TEMPO SOSPESO E TEMPO LIMITE

Il periodo nel quale ci troviamo a vivere è come un epoca sospesa; poche certezze, precarietà relazionale e continue minacce alla salute.

La pandemia Covid 19 ha colpito il mondo intero, nei casi peggiori direttamente riscontrando una positività al virus e negli altri piuttosto come un sentimento di preoccupazione costante che spesso è sfociata in stati ansiosi e depressivi ma anche in palesi gesti di disinteresse (per esasperazione) o addirittura in rabbia.

Questa vicenda entrerà sicuramente nei libri di storia anche se la valutazione che noi stessi daremo assieme ai posteri è ancora tutta da definire.

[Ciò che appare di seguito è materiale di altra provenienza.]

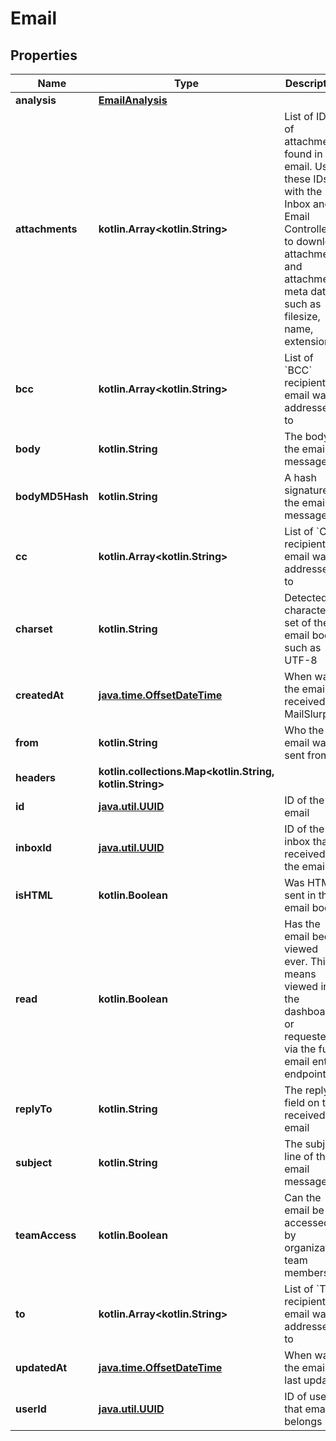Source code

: 
# Email

## Properties
Name | Type | Description | Notes
------------ | ------------- | ------------- | -------------
**analysis** | [**EmailAnalysis**](EmailAnalysis) |  |  [optional]
**attachments** | **kotlin.Array&lt;kotlin.String&gt;** | List of IDs of attachments found in the email. Use these IDs with the Inbox and Email Controllers to download attachments and attachment meta data such as filesize, name, extension. |  [optional]
**bcc** | **kotlin.Array&lt;kotlin.String&gt;** | List of &#x60;BCC&#x60; recipients email was addressed to |  [optional]
**body** | **kotlin.String** | The body of the email message |  [optional]
**bodyMD5Hash** | **kotlin.String** | A hash signature of the email message |  [optional]
**cc** | **kotlin.Array&lt;kotlin.String&gt;** | List of &#x60;CC&#x60; recipients email was addressed to |  [optional]
**charset** | **kotlin.String** | Detected character set of the email body such as UTF-8 |  [optional]
**createdAt** | [**java.time.OffsetDateTime**](java.time.OffsetDateTime) | When was the email received by MailSlurp |  [optional]
**from** | **kotlin.String** | Who the email was sent from |  [optional]
**headers** | **kotlin.collections.Map&lt;kotlin.String, kotlin.String&gt;** |  |  [optional]
**id** | [**java.util.UUID**](java.util.UUID) | ID of the email |  [optional]
**inboxId** | [**java.util.UUID**](java.util.UUID) | ID of the inbox that received the email |  [optional]
**isHTML** | **kotlin.Boolean** | Was HTML sent in the email body |  [optional]
**read** | **kotlin.Boolean** | Has the email been viewed ever. This means viewed in the dashboard or requested via the full email entity endpoints |  [optional]
**replyTo** | **kotlin.String** | The replyTo field on the received email |  [optional]
**subject** | **kotlin.String** | The subject line of the email message |  [optional]
**teamAccess** | **kotlin.Boolean** | Can the email be accessed by organization team members |  [optional]
**to** | **kotlin.Array&lt;kotlin.String&gt;** | List of &#x60;To&#x60; recipients email was addressed to |  [optional]
**updatedAt** | [**java.time.OffsetDateTime**](java.time.OffsetDateTime) | When was the email last updated |  [optional]
**userId** | [**java.util.UUID**](java.util.UUID) | ID of user that email belongs |  [optional]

Attualmente, a pandemia in corso e in attesa di una probabile seconda ondata, ci si sente ancor più in uno stato di stallo esistenziale.

Chi deve cambiare qualcosa nella propria vita, qualsiasi cosa anche piccola, oggi aspetta.

Dall’automobile alla casa, dal lavoro fino agli interessi e il relax. Tutti aspettano, pochi intraprendono qualcosa di nuovo, anche perché di fatto è vietato o fortemente sconsigliato.

Nel frattempo notiamo anche i limiti della società dell’informazione: tante notizie e approfondimenti soggettivi e contraddittori tra loro sono diventati il nostro pane quotidiano. C’è chi addirittura si arrende e sceglie di non seguire più lo svilupparsi della vicenda.

C’è chi nega e chi vede complotti internazionali. C’è chi offre tempi quasi certi e speranza di soluzione e chi continua a sottolineare le mancanze del sistema. C’è chi piange un proprio caro morto a causa o con il Covid 19 e chi fa gesti plateali, organizzando persino feste ad hoc.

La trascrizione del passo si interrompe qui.